[Start of Attachment]
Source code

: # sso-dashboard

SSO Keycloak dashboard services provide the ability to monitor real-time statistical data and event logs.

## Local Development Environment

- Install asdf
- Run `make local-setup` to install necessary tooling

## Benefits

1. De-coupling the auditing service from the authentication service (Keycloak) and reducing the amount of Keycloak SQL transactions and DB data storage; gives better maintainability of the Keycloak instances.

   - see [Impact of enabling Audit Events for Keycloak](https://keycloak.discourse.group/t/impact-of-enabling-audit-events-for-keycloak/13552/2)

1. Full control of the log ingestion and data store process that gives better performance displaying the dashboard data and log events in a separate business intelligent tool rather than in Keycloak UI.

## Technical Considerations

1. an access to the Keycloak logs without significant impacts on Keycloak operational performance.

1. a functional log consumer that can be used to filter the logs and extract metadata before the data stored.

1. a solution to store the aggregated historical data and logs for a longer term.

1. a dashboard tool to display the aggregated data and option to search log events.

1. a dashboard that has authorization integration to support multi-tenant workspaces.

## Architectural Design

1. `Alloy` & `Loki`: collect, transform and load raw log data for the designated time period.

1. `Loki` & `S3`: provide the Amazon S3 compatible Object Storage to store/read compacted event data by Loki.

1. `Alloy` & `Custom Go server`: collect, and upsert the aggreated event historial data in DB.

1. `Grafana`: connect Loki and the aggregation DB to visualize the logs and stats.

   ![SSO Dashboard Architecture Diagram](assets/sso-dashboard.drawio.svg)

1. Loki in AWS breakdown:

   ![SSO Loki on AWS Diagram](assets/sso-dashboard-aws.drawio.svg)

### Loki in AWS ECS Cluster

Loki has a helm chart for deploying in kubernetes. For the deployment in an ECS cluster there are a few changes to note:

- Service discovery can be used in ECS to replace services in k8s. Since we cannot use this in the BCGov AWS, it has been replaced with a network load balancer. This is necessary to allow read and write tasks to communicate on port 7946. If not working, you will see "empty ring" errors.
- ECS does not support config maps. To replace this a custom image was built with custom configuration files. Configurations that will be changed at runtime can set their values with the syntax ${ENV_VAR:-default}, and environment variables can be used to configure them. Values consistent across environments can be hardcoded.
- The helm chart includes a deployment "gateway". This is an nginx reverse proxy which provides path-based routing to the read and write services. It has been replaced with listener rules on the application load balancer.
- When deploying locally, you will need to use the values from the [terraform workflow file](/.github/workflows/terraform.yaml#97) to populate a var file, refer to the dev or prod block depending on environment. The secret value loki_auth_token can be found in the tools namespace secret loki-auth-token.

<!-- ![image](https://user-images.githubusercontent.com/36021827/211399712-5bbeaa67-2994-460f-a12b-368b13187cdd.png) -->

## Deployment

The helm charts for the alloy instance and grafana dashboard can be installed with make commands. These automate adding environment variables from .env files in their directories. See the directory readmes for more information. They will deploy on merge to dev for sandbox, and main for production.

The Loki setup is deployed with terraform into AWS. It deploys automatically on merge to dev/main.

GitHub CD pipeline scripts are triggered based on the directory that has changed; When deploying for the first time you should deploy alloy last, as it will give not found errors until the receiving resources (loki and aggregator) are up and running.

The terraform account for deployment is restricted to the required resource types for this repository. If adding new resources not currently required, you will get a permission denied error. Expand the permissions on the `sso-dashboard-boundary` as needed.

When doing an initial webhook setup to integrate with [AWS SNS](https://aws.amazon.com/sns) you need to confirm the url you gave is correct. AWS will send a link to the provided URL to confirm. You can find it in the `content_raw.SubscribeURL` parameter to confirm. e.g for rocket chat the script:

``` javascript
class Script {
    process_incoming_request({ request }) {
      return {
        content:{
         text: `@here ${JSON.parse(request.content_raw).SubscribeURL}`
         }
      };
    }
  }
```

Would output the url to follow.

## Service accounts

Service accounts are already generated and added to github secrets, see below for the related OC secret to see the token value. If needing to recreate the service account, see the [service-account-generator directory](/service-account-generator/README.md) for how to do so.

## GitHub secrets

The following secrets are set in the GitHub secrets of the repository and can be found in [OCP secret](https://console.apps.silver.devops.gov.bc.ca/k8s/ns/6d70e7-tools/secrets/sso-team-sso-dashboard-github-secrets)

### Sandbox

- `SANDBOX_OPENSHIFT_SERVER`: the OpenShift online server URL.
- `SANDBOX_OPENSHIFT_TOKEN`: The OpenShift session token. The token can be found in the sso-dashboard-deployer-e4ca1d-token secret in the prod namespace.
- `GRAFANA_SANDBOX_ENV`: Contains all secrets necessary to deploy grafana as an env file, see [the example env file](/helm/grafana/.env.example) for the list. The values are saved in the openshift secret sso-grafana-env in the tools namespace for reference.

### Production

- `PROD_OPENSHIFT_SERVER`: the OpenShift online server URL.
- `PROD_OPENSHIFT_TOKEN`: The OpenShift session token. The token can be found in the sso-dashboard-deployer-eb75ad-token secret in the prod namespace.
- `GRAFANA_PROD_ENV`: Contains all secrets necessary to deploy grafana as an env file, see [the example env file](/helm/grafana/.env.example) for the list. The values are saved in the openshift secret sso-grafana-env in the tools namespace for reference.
[End of Attachment]
#### TASK DETAILS
If a line in the records has the word "collect", copy that line.

#### REPLY TO THE TASK
1. `Alloy` & `Loki`: collect, transform and load raw log data for the designated time period.
1. `Alloy` & `Custom Go server`: collect, and upsert the aggreated event historial data in DB.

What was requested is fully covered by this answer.